PORTSMOUTH, N.H. – First it was flags. Then it was Christmas lights. Now, even lobsters are displaying patriotic colors.
In May, a rare blue lobster turned up about 80 miles off the coast of Kittery, Maine. In September, a Portsmouth fisherman caught an albino lobster in the Piscataqua River. The patriotic trilogy was completed earlier this month when a live red lobster turned up in a trap about five miles off the Isles of Shoals.
The odds of finding a blue lobster are about 1 in 2 million. For a live red lobster, it is about 1 in 10 million and for an albino lobster it is about 1 in 30 million.
Simple statistics explain the findings, said Diane Cowan, senior scientist at the Lobster Conservancy in Friendship, Maine.
Given that more than 50 million lobsters were caught off the New England coast last year, “you expect to see at least one” albino lobster, and even more of the less rare blue and red specimens
While the color of a lobster can be determined by genetics, it can also be determined by a lobster’s diet. Lobsters need to eat enough of a type of food that contains the pigment astaxanthin to maintain their natural color.

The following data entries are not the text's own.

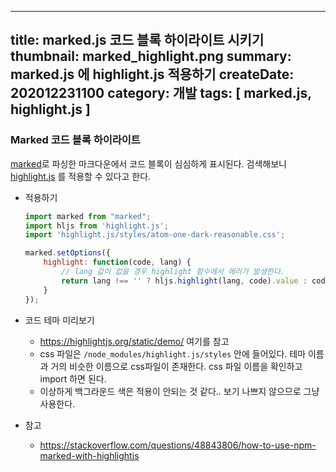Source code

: -----
title: marked.js 코드 블록 하이라이트 시키기
thumbnail: marked_highlight.png
summary: marked.js 에 highlight.js 적용하기
createDate: 202012231100
category: 개발
tags: [ marked.js, highlight.js ]
-----

### Marked 코드 블록 하이라이트

[marked](https://marked.js.org/)로 파싱한 마크다운에서 코드 블록이 심심하게 표시된다. 검색해보니 [highlight.js](https://highlightjs.org/) 를 적용할 수 있다고 한다.

* 적용하기

    ``` javascript
    import marked from "marked";
    import hljs from 'highlight.js';
    import 'highlight.js/styles/atom-one-dark-reasonable.css';

    marked.setOptions({
        highlight: function(code, lang) {
            // lang 값이 없을 경우 highlight 함수에서 에러가 발생한다.
            return lang !== '' ? hljs.highlight(lang, code).value : code;
        }
    });
    ```

* 코드 테마 미리보기
    * https://highlightjs.org/static/demo/ 여기를 참고
    * css 파일은 `/node_modules/highlight.js/styles` 안에 들어있다. 테마 이름과 거의 비슷한 이름으로 css파일이 존재한다. css 파일 이름을 확인하고 import 하면 된다.
    * 이상하게 백그라운드 색은 적용이 안되는 것 같다.. 보기 나쁘지 않으므로 그냥 사용한다.

* 참고
    * https://stackoverflow.com/questions/48843806/how-to-use-npm-marked-with-highlightjs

Cowan said the lobsters eat other fish that have digested plankton containing astaxanthin. The pigment bonds to the lobsters’ shells.
When lobsters are cooked, all the pigment is destroyed except for the red-colored pigment. If lobsters do not get enough astaxanthin, they will not be the usual greenish-brown.
“You feed lobsters nothing but squid, that’s going to determine their colors,” she said.
Robert Bayer, executive director of the Lobster Institute at University of Maine’s Orono campus, said he thinks that more people are bringing these differently colored lobsters to the public because of the attention they receive in the media.
Lobsters that are a different color because of genetics can pass on the trait through breeding, Bayer said.
“It’s a genetic trait comparable to eye color in people,” he said.
The Science and Nature Center at the Seabrook nuclear power plant has been home to another blue lobster that was found in Maine last year.
The crustacean, dubbed “Chilly Willie” originally was donated to the Portland Children’s Museum. But officials transferred it to the Seabrook center because it had proved too disruptive to other sea creatures.
“He’s doing great,” said Alan Griffith, spokesman for Seabrook Station. “He’s adjusted quite nicely to his new environment.”
The center has been closed to the public since the Sept. 11 terrorist attacks, but Griffith said officials will reopen it as soon as possible.